1.3 Barriers and the use of analytical effectiveness information
We give a breakdown and assesment of potential barriers to effective giving in the aforementioned ‘barriers’ book.
Unfold for a peek at our proposed definitions:
Psychological distance/emotional arousal: Whether a cause/charity is something people are aware of, feel is important/salient, and feel close to
Identity: Things that run against one’s self-perception and how one believes others will will see you. (e.g., signaling emotional empathy; avoiding cognitive dissonance from previous ineffective giving)
Inertia and systemic/institutional “Factors limiting individual & social change in behavior
Quantitative biases : Problems dealing with numbers and making logical evaluations involving numbers, values and amounts. Common cognitive errors or intuitive and emotional reactions triggered in these contexts. (E.g., Overhead aversion; Proportional dominance)
1.4 Presenting analytical effectiveness information: The key issues
Obstacles/aversion to doing evaluations; analytical/empathetic clash
- Reluctant to evaluate (taboo tradeoffs, ‘social v. market norm’, …)
- The evaluation process switches off empathy \(\rightarrow\) the present focus
1.4.1 ‘Processing of effectiveness information’ and spontaneous/deliberate responses
Heuristic (fast) \(\rightarrow\) spontaneous generosity?
Deliberative (slow) \(\rightarrow\) thoughtful giving … or ‘calculated greed’
Also: relational models theory (Fisk, ’91); Motivated reasoning (e.g., Exley ’19) \(\rightarrow\) all suggests analytical information \(\rightarrow\) less giving
Further discussion and channels (unfold; needs cleanup)
Spontaneous Emotions and Deliberation: Dual-Process Perspectives What happens when we combine emotional and reasoning appeals?

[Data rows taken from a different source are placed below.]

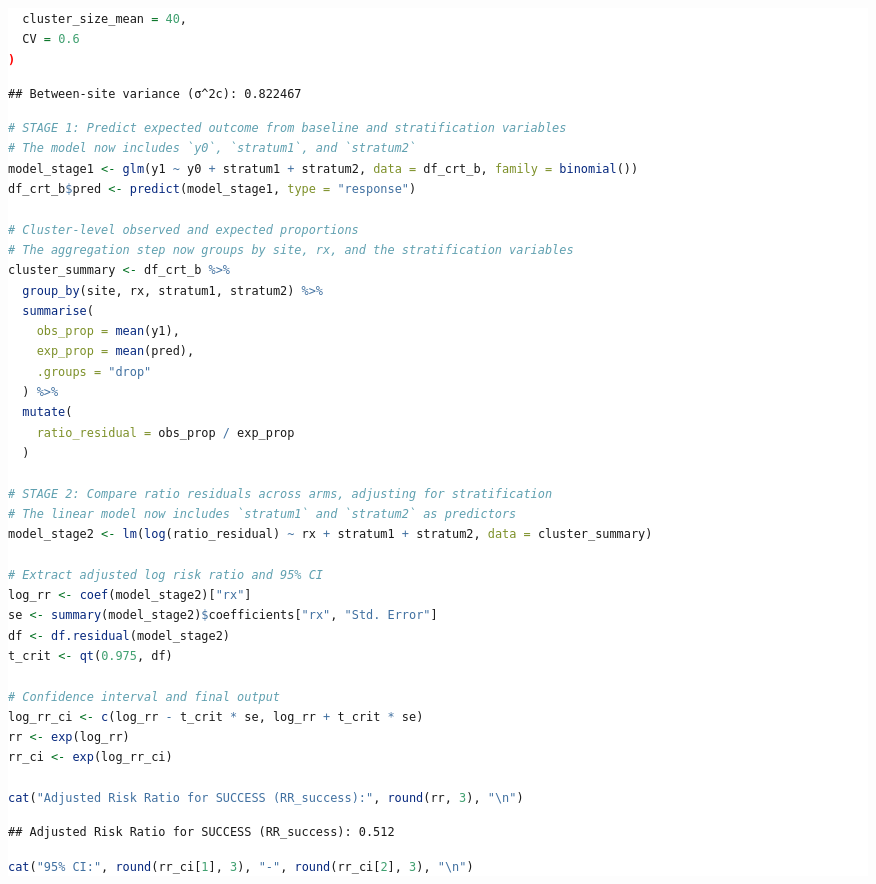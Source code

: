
 ```r
  cluster_size_mean = 40, 
  CV = 0.6
)
```

```
## Between-site variance (σ^2c): 0.822467
```

```r
# STAGE 1: Predict expected outcome from baseline and stratification variables
# The model now includes `y0`, `stratum1`, and `stratum2`
model_stage1 <- glm(y1 ~ y0 + stratum1 + stratum2, data = df_crt_b, family = binomial())
df_crt_b$pred <- predict(model_stage1, type = "response")

# Cluster-level observed and expected proportions
# The aggregation step now groups by site, rx, and the stratification variables
cluster_summary <- df_crt_b %>%
  group_by(site, rx, stratum1, stratum2) %>%
  summarise(
    obs_prop = mean(y1), 
    exp_prop = mean(pred), 
    .groups = "drop"
  ) %>%
  mutate(
    ratio_residual = obs_prop / exp_prop
  )

# STAGE 2: Compare ratio residuals across arms, adjusting for stratification
# The linear model now includes `stratum1` and `stratum2` as predictors
model_stage2 <- lm(log(ratio_residual) ~ rx + stratum1 + stratum2, data = cluster_summary)

# Extract adjusted log risk ratio and 95% CI
log_rr <- coef(model_stage2)["rx"]
se <- summary(model_stage2)$coefficients["rx", "Std. Error"]
df <- df.residual(model_stage2)
t_crit <- qt(0.975, df)

# Confidence interval and final output
log_rr_ci <- c(log_rr - t_crit * se, log_rr + t_crit * se)
rr <- exp(log_rr)
rr_ci <- exp(log_rr_ci)

cat("Adjusted Risk Ratio for SUCCESS (RR_success):", round(rr, 3), "\n")
```

```
## Adjusted Risk Ratio for SUCCESS (RR_success): 0.512
```

```r
cat("95% CI:", round(rr_ci[1], 3), "-", round(rr_ci[2], 3), "\n")
```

Dual process models of prosocial behaviors:
theoretical arguments for this perspective comes from other research on generosity and cooperativeness, suggesting that people are spontaneously prosocial and more self-serving when they think longer/more (e.g., Rand et al., 2012, Rand, 2016).
cf Fisk: Relational models theory (x1991 ) … all thinking about social relationships is based on four elementary mental models: communal sharing, authority ranking, equality matching, and market pricing.
Alt. channel: Exley, Motivated reasoning: ’ …if participants desire to keep money for themselves and to think of themselves as generous, they may overweight their dislike of less-than-perfect performance metrics as an excuse not to give.’